La oscuridad efímera previa al amanecer acompaña el camino que tus pies descalzos han trazado al borde de la orilla y que ni siquiera el mar ha sido capaz de desdibujar. La espuma del océano se arremolina ante ti junto a los lamentos de los marineros que yacen a la deriva, pues las estrellas han dejado de orientarlos para seguirte, ya que brillas con mayor intensidad que ellas.

Un amago de sonrisa aflora en tus labios, aún húmedos por la sandía que reemplazaste para cenar, y no me cabe duda de que el viento transporta voces mucho menos poderosas que la tuya, que no necesita pronunciarse para hacerse escuchar.

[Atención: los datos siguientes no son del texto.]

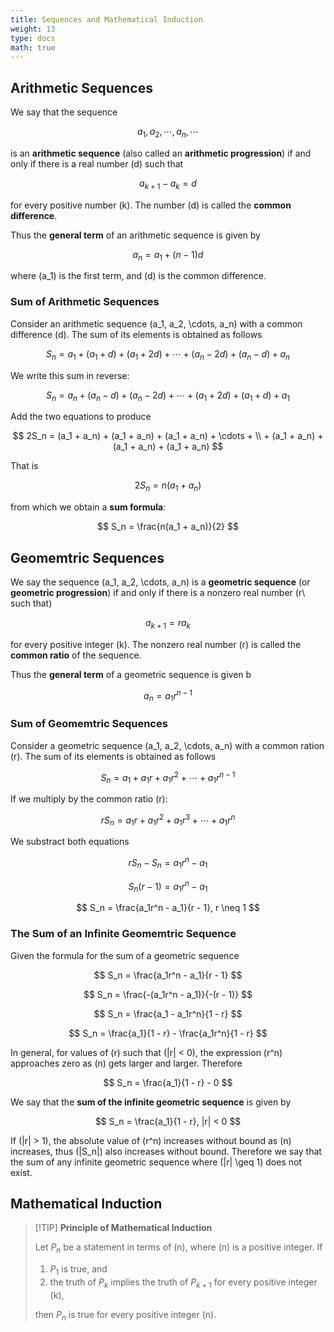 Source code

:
 ```yaml
---
title: Sequences and Mathematical Induction
weight: 13
type: docs
math: true
---
```


## Arithmetic Sequences

We say that the sequence

$$
a_1, a_2, \cdots, a_n, \cdots
$$

is an **arithmetic sequence** (also called an **arithmetic progression**) if and only if there is a real number \(d\) such that

$$
a_{k + 1} - a_k= d
$$

for every positive number \(k\). The number \(d\) is called the **common difference**.

Thus the **general term** of an arithmetic sequence is given by

$$
a_n = a_1 + (n - 1)d
$$

where \(a_1\) is the first term, and \(d\) is the common difference.

### Sum of Arithmetic Sequences

Consider an arithmetic sequence \(a_1, a_2, \cdots, a_n\) with a common difference \(d\). The sum of its elements is obtained as follows

$$
S_n = a_1 + (a_1 + d) + (a_1 + 2d) + \cdots + (a_n - 2d) + (a_n - d) + a_n
$$

We write this sum in reverse:

$$
S_n = a_n + (a_n - d) + (a_n - 2d) + \cdots + (a_1 + 2d) + (a_1 + d) + a_1
$$

Add the two equations to produce

$$
2S_n = (a_1 + a_n) + (a_1 + a_n) + (a_1 + a_n) + \cdots + \\ + (a_1 + a_n) + (a_1 + a_n) + (a_1 + a_n)
$$

That is

$$
2S_n = n(a_1 + a_n)
$$

from which we obtain a **sum formula**:

$$
S_n = \frac{n(a_1 + a_n)}{2}
$$

## Geomemtric Sequences

We say the sequence \(a_1, a_2, \cdots, a_n\) is a **geometric sequence** (or **geometric progression**) if and only if there is a nonzero real number \(r\ such that)

$$
a_{k + 1} = r a_k
$$

for every positive integer \(k\). The nonzero real number \(r\) is called the **common ratio** of the sequence.

Thus the **general term** of a geometric sequence is given b

$$
a_n = a_1 r^{n - 1}
$$

### Sum of Geomemtric Sequences

Consider a geometric sequence \(a_1, a_2, \cdots, a_n\) with a common ration \(r\). The sum of its elements is obtained as follows

$$
S_n = a_1 + a_1r + a_1r^2 + \cdots + a_1r^{n - 1}
$$

If we multiply by the common ratio \(r\):

$$
rS_n = a_1r + a_1r^2 + a_1r^3 + \cdots + a_1r^{n}
$$

We substract both equations

$$
rS_n - S_n = a_1r^n - a_1
$$

$$
S_n(r - 1) = a_1r^n - a_1
$$

$$
S_n = \frac{a_1r^n - a_1}{r - 1}, r \neq 1
$$

### The Sum of an Infinite Geomemtric Sequence

Given the formula for the sum of a geometric sequence

$$
S_n = \frac{a_1r^n - a_1}{r - 1}
$$

$$
S_n = \frac{-(a_1r^n - a_1)}{-(r - 1)}
$$

$$
S_n = \frac{a_1 - a_1r^n}{1 - r}
$$

$$
S_n = \frac{a_1}{1 - r} - \frac{a_1r^n}{1 - r}
$$

In general, for values of \(r\) such that \(|r| < 0\), the expression \(r^n\) approaches zero as \(n\) gets larger and larger. Therefore

$$
S_n = \frac{a_1}{1 - r} - 0
$$

We say that the **sum of the infinite geometric sequence** is given by

$$
S_n = \frac{a_1}{1 - r}, |r| < 0
$$

If \(|r| > 1\), the absolute value of \(r^n\) increases without bound as \(n\) increases, thus \(|S_n|\) also increases without bound. Therefore we say that the sum of any infinite geometric sequence where \(|r| \geq 1\) does not exist.

## Mathematical Induction

> [!TIP] **Principle of Mathematical Induction**
>
> Let $P_n$ be a statement in terms of \(n\), where \(n\) is a positive integer. If
>
> 1. $P_1$ is true, and
> 2. the truth of $P_k$ implies the truth of $P_{k + 1}$ for every positive integer \(k\),
>
> then $P_n$ is true for every positive integer \(n\).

Eres el panorama de una noche de verano. Las risas efervescentes de quienes esperan subirse a la siguiente atracción, el olor de las mazorcas recién hechas, el sabor pegajoso de una manzana caramelizada, el vaho que emborrona ligeramente la vista y el tacto esponjoso y pringoso de las nubes de azúcar.

Y también eres el amanecer de una feria ambulante: te marchas antes de que el resto despierte y lo haces sin dejar rastro. Quienes han tenido el placer de disfrutarte intentan contenerte en su memoria, como quien aguanta la respiración bajo el agua. Pero es imposible. Porque vuelas a una altura que sólo los astros alcanzan y lo haces libre, sin ligarte a nada.

Te alejas de la pista de baile y yo te observo hacerlo, pues la mera intención de apartar la mirada de tu cuerpo me resulta ya absurda. Me quedo desamparado ante una realidad que solo tú has sido capaz de evocarme, así que te busco a pesar de que sé que no voy a encontrarte. Y me sorprendo al notar que, aunque antes ardías a escasos metros de mí, quemas ahora con mayor intensidad en la distancia.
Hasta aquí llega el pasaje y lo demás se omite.